Tuesday, January 5, 2010
Artwords bookshopStuff incident experienced at 22:23 on January 3rd. Posted in Igor’s stuff at 22:17.
Tags: art, artwords, artwords bookshop, book, books, bookshop, broadway market, hackney, words
On Saturday I went to have yet another puncture repaired, and hopefully delay the next similar incident, by having some new tyres fitted to my bike at Lock 7 Cycle Café. On wandering along Broadway Market to pass the time while waiting for the work to be done, I chanced on the Artwords bookshop, a sister to the one on Rivington Street. It's a treasure trove. Several times I realised in the course of my visit that I was just gazing, mouth agape, at the shelf- and tablefuls of gorgeous, fascinating, beautiful books. Spent so long browsing that it would have felt really rude not to take anything with me. I love this place. I'd love to find a sort of cultural Shangri-La like this hidden in big city hills, a literary, linguistic and licentiously visual labyrinth, with room after room of tomes and quartos and lavish lithographic layouts, and spend days and weeks and months absorbing and soaking myself in the splendour, luxuriating in its lushness.
Saturday, August 22, 2009
Weasel wordsOutrage noticed and scheduled for inclusion in Igor’s rants at 10:17 on August 21st. Posted at 14:45. 2 comments.
Tags: carbon, carbon neutral, change, climate, climate change, clothing, environment, greenwash, landfill, marks, meaningless, neutral, packaging, spencer, weasel, weasel words, words
This, on the wall in Marks & Spencer in Islington, North London, is one of the most meaningless, vague, weaselly, vacuous environmental "statements" I've ever seen. "By 2012 we'll aim to ensure that none of our clothing or packaging needs end up as landfill" - what does that mean? In 2012, you'll finally grace us with a decision that, at some unspecified, subsequent point, you'll somehow engender a situation where all of your clothing and packaging can be disposed of using methods other than burying them in holes in the ground? And what methods might those be? Sure, recycling could be one possible method, but does this "statement" in any way imply that it would be employed, as against, I don't know, setting fire to them, or breaking them down using some bizarre radiation process? And do you think the fact that they won't "need" to end up in the ground absolves you of any and all responsibility for the means and ultimate effects of their disposal?
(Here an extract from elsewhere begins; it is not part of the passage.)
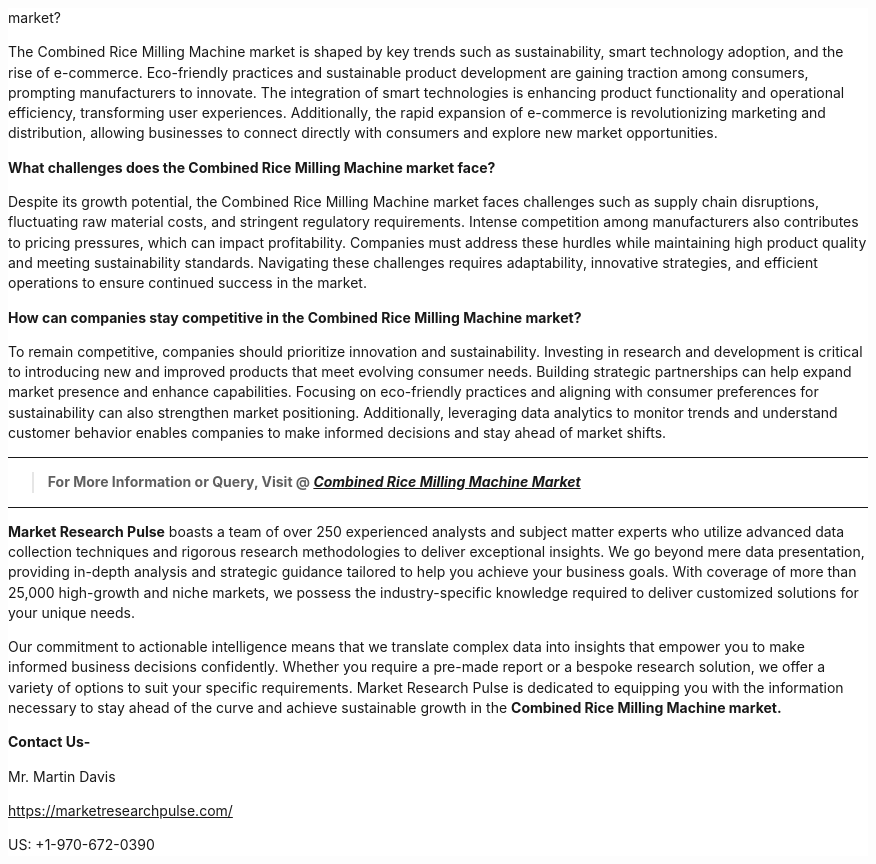 market?</strong></p><p>The Combined Rice Milling Machine market is shaped by key trends such as sustainability, smart technology adoption, and the rise of e-commerce. Eco-friendly practices and sustainable product development are gaining traction among consumers, prompting manufacturers to innovate. The integration of smart technologies is enhancing product functionality and operational efficiency, transforming user experiences. Additionally, the rapid expansion of e-commerce is revolutionizing marketing and distribution, allowing businesses to connect directly with consumers and explore new market opportunities.</p><p><strong>What challenges does the Combined Rice Milling Machine market face?</strong></p><p>Despite its growth potential, the Combined Rice Milling Machine market faces challenges such as supply chain disruptions, fluctuating raw material costs, and stringent regulatory requirements. Intense competition among manufacturers also contributes to pricing pressures, which can impact profitability. Companies must address these hurdles while maintaining high product quality and meeting sustainability standards. Navigating these challenges requires adaptability, innovative strategies, and efficient operations to ensure continued success in the market.</p><p><strong>How can companies stay competitive in the Combined Rice Milling Machine market?</strong></p><p>To remain competitive, companies should prioritize innovation and sustainability. Investing in research and development is critical to introducing new and improved products that meet evolving consumer needs. Building strategic partnerships can help expand market presence and enhance capabilities. Focusing on eco-friendly practices and aligning with consumer preferences for sustainability can also strengthen market positioning. Additionally, leveraging data analytics to monitor trends and understand customer behavior enables companies to make informed decisions and stay ahead of market shifts.</p><hr /><blockquote><p><strong>For More Information or Query, Visit @&nbsp;<em><a href="https://marketresearchpulse.com/report/62761/combined-rice-milling-machine-market?utm_source=Linkedin&utm_medium=025">Combined Rice Milling Machine Market</a></em></strong></p></blockquote><hr /><p><strong>Market Research Pulse</strong> boasts a team of over 250 experienced analysts and subject matter experts who utilize advanced data collection techniques and rigorous research methodologies to deliver exceptional insights. We go beyond mere data presentation, providing in-depth analysis and strategic guidance tailored to help you achieve your business goals. With coverage of more than 25,000 high-growth and niche markets, we possess the industry-specific knowledge required to deliver customized solutions for your unique needs.</p><p>Our commitment to actionable intelligence means that we translate complex data into insights that empower you to make informed business decisions confidently. Whether you require a pre-made report or a bespoke research solution, we offer a variety of options to suit your specific requirements. Market Research Pulse is dedicated to equipping you with the information necessary to stay ahead of the curve and achieve sustainable growth in the <strong>Combined Rice Milling Machine market.</strong></p><p><strong>Contact Us-</strong></p><p>Mr. Martin Davis</p><p>https://marketresearchpulse.com/</p><p>US: +1-970-672-0390</p>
No doubt there's some website or information leaflet out there somewhere which gives more detail of how M&S really are saving the world, but in terms of the phrasing and the message, this is meaningless, vacuous greenwash of the worst sort, designed to induce a feeling of hazy, warm goodwill towards M&S without any actual justification. I really hope the people who come up with this stuff find it hard to sleep at night.
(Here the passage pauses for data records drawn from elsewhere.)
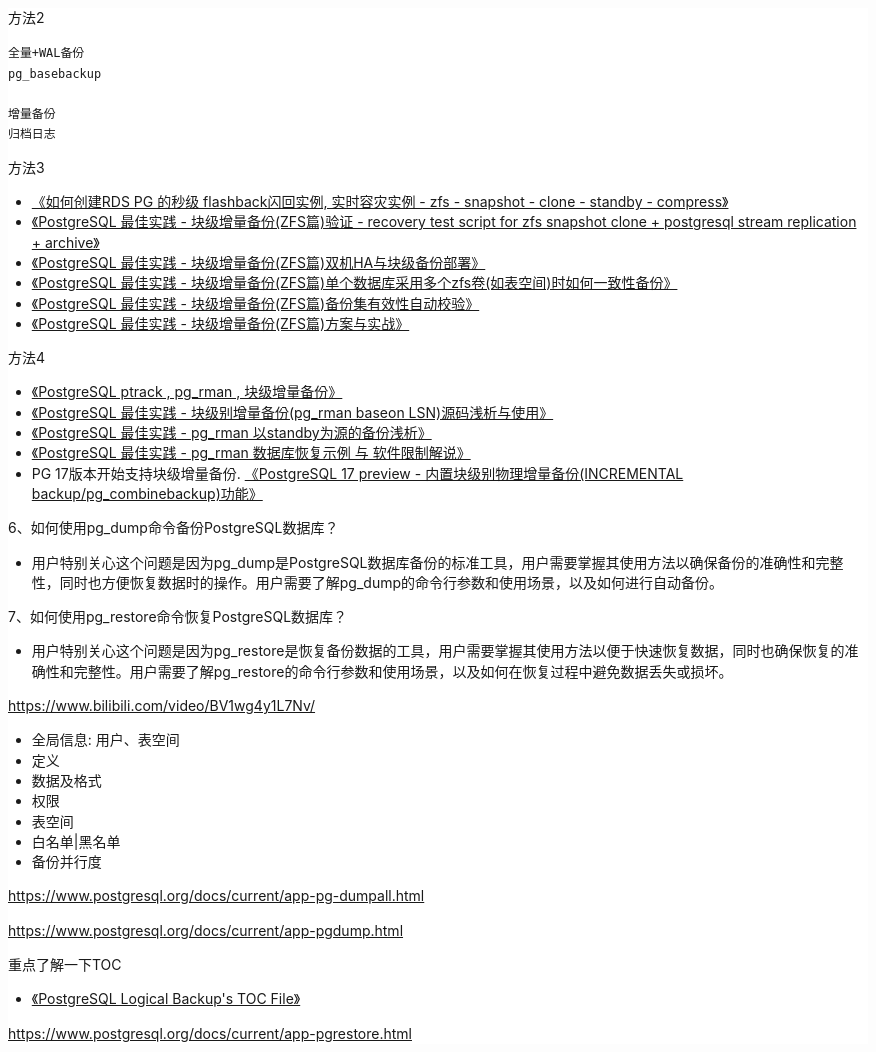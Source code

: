 方法2  
```  
全量+WAL备份  
pg_basebackup  
  
增量备份  
归档日志  
```  
  
方法3  
- [《如何创建RDS PG 的秒级 flashback闪回实例, 实时容灾实例 - zfs - snapshot - clone - standby - compress》](../202003/20200321_02.md)    
- [《PostgreSQL 最佳实践 - 块级增量备份(ZFS篇)验证 - recovery test script for zfs snapshot clone + postgresql stream replication + archive》](../201608/20160823_09.md)    
- [《PostgreSQL 最佳实践 - 块级增量备份(ZFS篇)双机HA与块级备份部署》](../201608/20160823_08.md)    
- [《PostgreSQL 最佳实践 - 块级增量备份(ZFS篇)单个数据库采用多个zfs卷(如表空间)时如何一致性备份》](../201608/20160823_07.md)    
- [《PostgreSQL 最佳实践 - 块级增量备份(ZFS篇)备份集有效性自动校验》](../201608/20160823_06.md)    
- [《PostgreSQL 最佳实践 - 块级增量备份(ZFS篇)方案与实战》](../201608/20160823_05.md)    
  
方法4  
- [《PostgreSQL ptrack , pg_rman , 块级增量备份》](../202003/20200326_14.md)    
- [《PostgreSQL 最佳实践 - 块级别增量备份(pg_rman baseon LSN)源码浅析与使用》](../201608/20160826_01.md)    
- [《PostgreSQL 最佳实践 - pg_rman 以standby为源的备份浅析》](../201608/20160829_02.md)    
- [《PostgreSQL 最佳实践 - pg_rman 数据库恢复示例 与 软件限制解说》](../201608/20160829_03.md)
- PG 17版本开始支持块级增量备份. [《PostgreSQL 17 preview - 内置块级别物理增量备份(INCREMENTAL backup/pg_combinebackup)功能》](../202312/20231222_01.md)  
  
  
6、如何使用pg_dump命令备份PostgreSQL数据库？  
- 用户特别关心这个问题是因为pg_dump是PostgreSQL数据库备份的标准工具，用户需要掌握其使用方法以确保备份的准确性和完整性，同时也方便恢复数据时的操作。用户需要了解pg_dump的命令行参数和使用场景，以及如何进行自动备份。  
  
7、如何使用pg_restore命令恢复PostgreSQL数据库？  
- 用户特别关心这个问题是因为pg_restore是恢复备份数据的工具，用户需要掌握其使用方法以便于快速恢复数据，同时也确保恢复的准确性和完整性。用户需要了解pg_restore的命令行参数和使用场景，以及如何在恢复过程中避免数据丢失或损坏。  
   
https://www.bilibili.com/video/BV1wg4y1L7Nv/   
  
- 全局信息: 用户、表空间  
- 定义  
- 数据及格式  
- 权限  
- 表空间  
- 白名单|黑名单  
- 备份并行度  
  
https://www.postgresql.org/docs/current/app-pg-dumpall.html  
  
https://www.postgresql.org/docs/current/app-pgdump.html  
  
  
重点了解一下TOC  
- [《PostgreSQL Logical Backup's TOC File》](../201204/20120412_01.md)    
  
https://www.postgresql.org/docs/current/app-pgrestore.html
No doubt there's some website or information leaflet out there somewhere which gives more detail of how M&S really are saving the world, but in terms of the phrasing and the message, this is meaningless, vacuous greenwash of the worst sort, designed to induce a feeling of hazy, warm goodwill towards M&S without any actual justification. I really hope the people who come up with this stuff find it hard to sleep at night.
Thursday, June 15, 2006
SignifiersThought formulated in Igor’s thoughts at 00:13.
Tags: design, ink, intention, interpretation, meanings, paper, print, representation, signifiers, thoughts, words
Once ‘again’, the temporal markers which the flow of possibly random yet seemingly somehow conjoined flickers of »SOMETHING EXISTS« which presents itself to me as ‘I’ has learned to recognise as representing a linear progression of occurrences through the structural map of happenstance this ‘I’ infers from the way things appear to it quite literally flew by (as, I understand, they are wont to do when fun is immanent), and soon, the me-thing (a) did a decision(b) about what it would do with a book(c), and then the decision made it do something right back; it(b) made it(a) do reading(d) on it(c). It also made things change in the world: suddenly, seeming - through moving ‘as if with voluntary power instinct’ - to be ‘like’ huge cliffs (but probably ‘actually’ not doing so, and so being even more like them than it had at first seemed, apart, obviously, from the whole being-really-massive-and-made-of-rock thing), wave upon wave of light bounced jauntily off the contrast of the ink and paper and each one jammed its being into ‘my’ brain, but their beings weren't what they had been any more; they brimmed with someone else's thinking-chunks. They'd got stuck on when the glancing off the meme-transmission device happened, and now they were inside the ‘I’ for sure, deffo, no messing. ‘OUCH’ I said, also ‘GET OFF’ and ‘EWWWW’ because my ‘I’ didn't want someone else's brain squirted all over the inside of its one; but actually it didn't feel like what the ‘I’ thought having someone else's brain smeared on it would do what ‘feeling’ felt like to it at all. It just made more things happen in the ‘I’. Well, let ‘me’ tell ‘you’, that was just fine with ‘me’. No argument ‘here’.